→ Required work
Where a line in the listing contains the string "tends", copy that line out.

→ Records provided
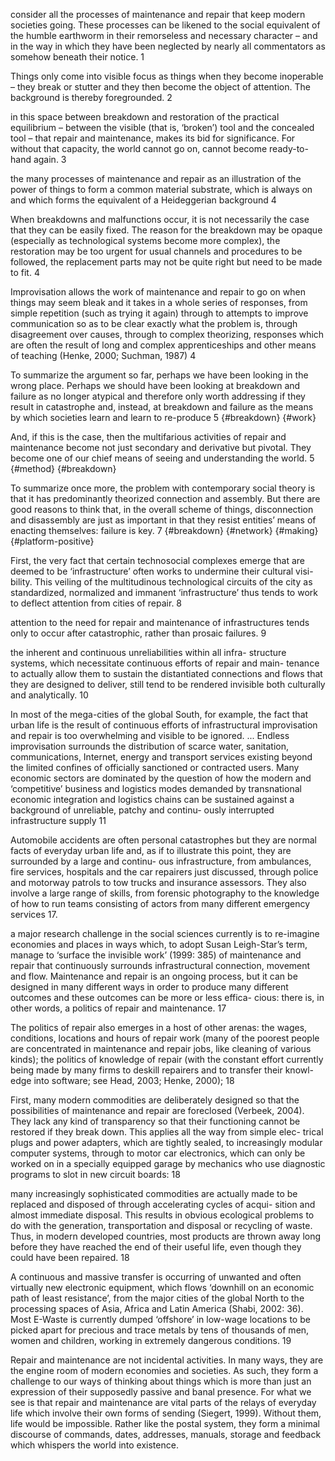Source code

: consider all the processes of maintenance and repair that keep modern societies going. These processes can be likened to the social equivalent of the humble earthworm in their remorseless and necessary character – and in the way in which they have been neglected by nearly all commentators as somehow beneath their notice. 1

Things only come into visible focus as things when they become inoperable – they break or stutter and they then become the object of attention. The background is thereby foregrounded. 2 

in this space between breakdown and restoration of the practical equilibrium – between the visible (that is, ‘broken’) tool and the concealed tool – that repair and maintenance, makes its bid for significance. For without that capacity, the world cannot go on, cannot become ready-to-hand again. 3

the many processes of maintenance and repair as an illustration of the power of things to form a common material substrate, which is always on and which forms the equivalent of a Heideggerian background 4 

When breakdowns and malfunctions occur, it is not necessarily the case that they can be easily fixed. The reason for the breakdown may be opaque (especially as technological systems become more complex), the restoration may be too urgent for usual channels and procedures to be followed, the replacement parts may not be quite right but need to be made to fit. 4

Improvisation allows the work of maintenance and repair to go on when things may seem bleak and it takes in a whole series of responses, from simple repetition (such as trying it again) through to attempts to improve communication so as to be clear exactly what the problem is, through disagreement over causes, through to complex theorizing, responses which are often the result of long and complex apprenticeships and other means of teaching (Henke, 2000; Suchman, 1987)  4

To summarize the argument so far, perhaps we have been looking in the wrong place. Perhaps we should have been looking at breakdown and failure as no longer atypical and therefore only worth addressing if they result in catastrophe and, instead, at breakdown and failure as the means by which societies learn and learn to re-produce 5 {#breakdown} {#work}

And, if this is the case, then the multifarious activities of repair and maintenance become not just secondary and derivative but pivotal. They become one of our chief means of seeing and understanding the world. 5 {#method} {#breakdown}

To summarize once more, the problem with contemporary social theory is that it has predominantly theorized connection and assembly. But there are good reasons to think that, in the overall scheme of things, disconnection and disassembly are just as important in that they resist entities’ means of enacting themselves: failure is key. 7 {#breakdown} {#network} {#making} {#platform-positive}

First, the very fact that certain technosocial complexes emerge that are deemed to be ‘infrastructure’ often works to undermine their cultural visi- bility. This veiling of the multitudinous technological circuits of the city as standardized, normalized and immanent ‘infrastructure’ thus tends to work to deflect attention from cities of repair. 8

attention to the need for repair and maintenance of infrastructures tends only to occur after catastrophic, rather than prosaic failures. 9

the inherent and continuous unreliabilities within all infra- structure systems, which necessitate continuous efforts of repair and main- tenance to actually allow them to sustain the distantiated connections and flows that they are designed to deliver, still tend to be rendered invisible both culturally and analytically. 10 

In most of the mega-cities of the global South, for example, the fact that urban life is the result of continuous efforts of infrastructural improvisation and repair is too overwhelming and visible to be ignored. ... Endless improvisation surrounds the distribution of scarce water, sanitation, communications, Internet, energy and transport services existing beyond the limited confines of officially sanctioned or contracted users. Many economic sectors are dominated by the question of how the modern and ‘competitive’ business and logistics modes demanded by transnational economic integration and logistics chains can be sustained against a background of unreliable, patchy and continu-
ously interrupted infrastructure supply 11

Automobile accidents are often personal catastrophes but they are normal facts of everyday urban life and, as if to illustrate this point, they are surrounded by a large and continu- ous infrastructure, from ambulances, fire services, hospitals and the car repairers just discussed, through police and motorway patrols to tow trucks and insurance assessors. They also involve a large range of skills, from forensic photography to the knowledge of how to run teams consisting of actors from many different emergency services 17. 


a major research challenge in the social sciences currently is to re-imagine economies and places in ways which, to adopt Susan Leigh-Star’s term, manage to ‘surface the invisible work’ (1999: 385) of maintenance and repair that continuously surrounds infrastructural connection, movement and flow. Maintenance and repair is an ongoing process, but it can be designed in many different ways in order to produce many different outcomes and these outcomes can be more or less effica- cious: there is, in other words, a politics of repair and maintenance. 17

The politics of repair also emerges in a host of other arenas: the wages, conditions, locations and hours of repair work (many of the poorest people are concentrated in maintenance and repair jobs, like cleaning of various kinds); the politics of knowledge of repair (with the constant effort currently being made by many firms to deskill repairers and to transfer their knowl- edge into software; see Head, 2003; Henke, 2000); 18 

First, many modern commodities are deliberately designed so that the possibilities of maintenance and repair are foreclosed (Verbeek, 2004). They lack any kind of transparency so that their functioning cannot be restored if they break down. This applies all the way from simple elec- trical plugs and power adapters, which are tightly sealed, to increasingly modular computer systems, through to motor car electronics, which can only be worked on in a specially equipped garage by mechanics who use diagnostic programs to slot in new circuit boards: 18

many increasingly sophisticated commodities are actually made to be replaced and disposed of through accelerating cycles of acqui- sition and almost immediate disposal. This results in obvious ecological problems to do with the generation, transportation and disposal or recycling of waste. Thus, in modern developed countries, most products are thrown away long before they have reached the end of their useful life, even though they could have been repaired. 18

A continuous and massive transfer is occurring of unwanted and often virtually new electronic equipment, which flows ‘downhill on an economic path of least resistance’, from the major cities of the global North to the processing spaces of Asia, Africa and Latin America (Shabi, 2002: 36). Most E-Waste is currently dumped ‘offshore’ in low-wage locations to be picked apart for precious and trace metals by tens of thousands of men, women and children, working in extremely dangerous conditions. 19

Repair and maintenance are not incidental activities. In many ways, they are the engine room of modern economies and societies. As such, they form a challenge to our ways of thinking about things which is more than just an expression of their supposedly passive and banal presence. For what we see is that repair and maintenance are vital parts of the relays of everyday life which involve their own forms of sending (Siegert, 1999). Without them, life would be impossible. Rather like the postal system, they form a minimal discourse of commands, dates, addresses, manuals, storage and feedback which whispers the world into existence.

→ Completed exercise
First, the very fact that certain technosocial complexes emerge that are deemed to be ‘infrastructure’ often works to undermine their cultural visi- bility. This veiling of the multitudinous technological circuits of the city as standardized, normalized and immanent ‘infrastructure’ thus tends to work to deflect attention from cities of repair. 8
attention to the need for repair and maintenance of infrastructures tends only to occur after catastrophic, rather than prosaic failures. 9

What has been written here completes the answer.